The war fractured Minnesota’s Dakota community. It was fought primarily by a relatively small group of Dakota and there was not universal support for the war within the Dakota community at large.
—The decision for war was made by 100-150 Lower Dakota men. Others joined them and others were forced, by threat of death, to join them. The majority did not go to war.

The remaining 38 men were hanged simultaneously in Mankato on Dec. 26 in the largest mass execution in U.S. history.
—Incorrect – There was at least one white and several mixed-bloods included in this group.

The rest of the approximately 1,600 Dakota and “mixed-bloods”…were removed to Fort Snelling where they spent the winter of 1862-63 in a civilian internment camp, sometimes referred to as a concentration camp…
—Incorrect – Some call this a concentration camp to evoke images of the Nazi concentration camps. Show proof that Fort Snelling was a concentration camp.

According to reports in local newspapers and Dakota oral histories some of the prisoners endured assaults and violence at the hands of soldiers and local civilians.
—Incorrect – Show proof that soldiers and civilians assaulted them.
—Unbalanced – Then discuss how the prisoners of the Dakota were treated.

Many detainees sold personal possessions in order to purchase food to supplement the military-issue rations they were given.
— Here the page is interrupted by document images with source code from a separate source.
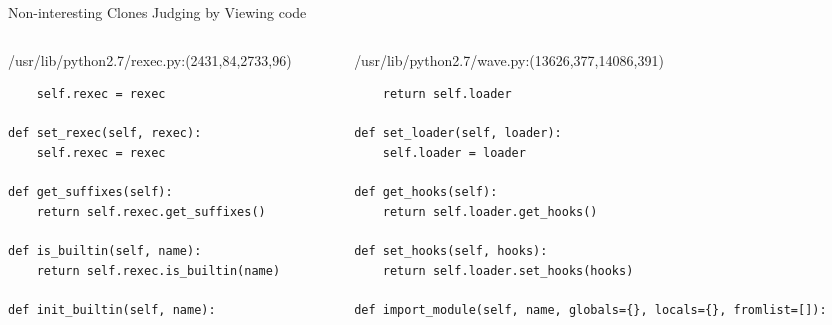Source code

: \begin{frame}[shrink=30,fragile]{Non-interesting Clones Judging by Viewing code}

\lstset{
    breaklines=true,
    language=Python
}

\begin{columns}
\begin{column}[t]{0.48\textwidth}
/usr/lib/python2.7/rexec.py:(2431,84,2733,96)
\begin{lstlisting}
    self.rexec = rexec

def set_rexec(self, rexec):
    self.rexec = rexec

def get_suffixes(self):
    return self.rexec.get_suffixes()

def is_builtin(self, name):
    return self.rexec.is_builtin(name)

def init_builtin(self, name):
\end{lstlisting}
\end{column}

\begin{column}[t]{0.48\textwidth}
/usr/lib/python2.7/wave.py:(13626,377,14086,391)
\begin{lstlisting}
    return self.loader

def set_loader(self, loader):
    self.loader = loader

def get_hooks(self):
    return self.loader.get_hooks()

def set_hooks(self, hooks):
    return self.loader.set_hooks(hooks)

def import_module(self, name, globals={}, locals={}, fromlist=[]):
\end{lstlisting}

\end{column}
\end{columns}

\end{frame}


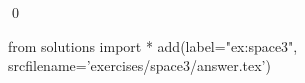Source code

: 
\begin{ex} 
  \label{ex:space3}
  
  \qed
\end{ex} 
\begin{python0}
from solutions import *
add(label="ex:space3",
    srcfilename='exercises/space3/answer.tex') 
\end{python0}
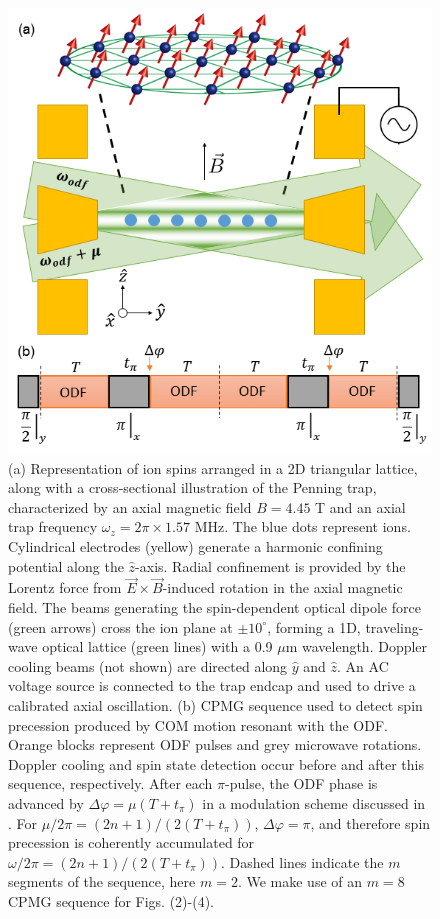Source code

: \documentclass[aps,prl,twocolumn,superscriptaddress,floatfix]{revtex4-1}
\begin{document}
\begin{figure}
    \centering
    \includegraphics[width=.45\textwidth]{expt_cpmg}
    \caption{(a) Representation of ion spins arranged in a 2D triangular lattice, along with a cross-sectional illustration of the Penning trap, characterized by an axial magnetic field $B = 4.45$ T and an axial trap frequency $\omega_z = 2\pi \times 1.57$ MHz. The blue dots represent ions. Cylindrical electrodes (yellow) generate a harmonic confining potential along the $\hat{z}$-axis. Radial confinement is provided by the Lorentz force from $\vec{E} \times \vec{B}$-induced rotation in the axial magnetic field. The beams generating the spin-dependent optical dipole force (green arrows) cross the ion plane at $\pm 10^{\circ}$, forming a 1D, traveling-wave optical lattice (green lines) with a 0.9 $\mu$m wavelength. Doppler cooling beams (not shown) are directed along $\hat{y}$ and $\hat{z}$. An AC voltage source is connected to the trap endcap and used to drive a calibrated axial oscillation. (b) CPMG sequence used to detect spin precession produced by COM motion resonant with the ODF. Orange blocks represent ODF pulses and grey microwave rotations. Doppler cooling and spin state detection occur before and after this sequence, respectively. After each $\pi$-pulse, the ODF phase is advanced by $\Delta\varphi = \mu(T+t_{\pi})$ in a modulation scheme discussed in \citep{SuppMat}. For $\mu/2\pi = (2n+1)/(2(T+t_{\pi}))$, $\Delta\varphi = \pi$, and therefore spin precession is coherently accumulated for $\omega/2\pi = (2n+1)/(2(T+t_{\pi}))$. Dashed lines indicate the $m$ segments of the sequence, here $m = 2$. We make use of an $m = 8$ CPMG sequence for Figs. (2)-(4).} 
    \label{Expt}
\end{figure}
\end{document}
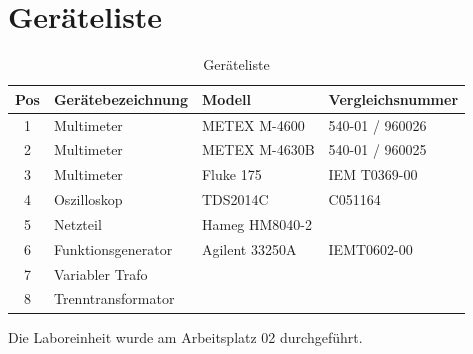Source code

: \section{Geräteliste}\label{sec:geraeteliste}

\begin{table}[h]
    \centering
    \caption{Geräteliste}\label{tab:geraeteliste}
    \begin{tabularx}{\columnwidth}{cXXX}
        Pos & \textbf{Gerätebezeichnung} & \textbf{Modell} & \textbf{Vergleichsnummer}\\ \midrule
        1 & Multimeter & METEX M-4600 & 540-01 / 960026\\
        2 & Multimeter & METEX M-4630B & 540-01 / 960025\\
        3 & Multimeter & Fluke 175 & IEM T0369-00\\
        4 & Oszilloskop & TDS2014C & C051164\\
        5 & Netzteil & Hameg HM8040-2 & \\
        6 & Funktionsgenerator & Agilent 33250A & IEMT0602-00\\
        7 & Variabler Trafo & & \\
        8 & Trenntransformator & & \\
\end{tabularx}
\end{table}

Die Laboreinheit wurde am Arbeitsplatz 02 durchgeführt.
Some of the “mixed-blood” families owned land vouchers (called scrip) that had been granted them in treaties with the U.S. government.
—This information on scrip probably comes from Millikan, “The Great Treasure of the Fort Snelling Prison Camp”, Minnesota History Magazine, Spring 2010. See my review of this essay published previously on this blog.

A definitive number is unknown, but it is estimated that somewhere between 130 and 300 people died within the camp, mostly due to disease (a measles outbreak swept the region that winter).
—Incorrect – According to U.S. Army records, 102 died.

During the summer of 1863, newly-promoted Brig. Gen. Sibley, along with Brig. Gen. Alfred Sully, mounted a joint military operation, called the “Punitive Expedition,” against those Dakota who had left Minnesota and headed west.
—Incorrect – They were seeking the hostile Dakota.

Intermittent fighting continued between the U.S. military and the Dakota nation in the western territories throughout the late 1800s, culminating at Wounded Knee on Dec. 29, 1890.
—Incorrect – Other Indian nations were also involved.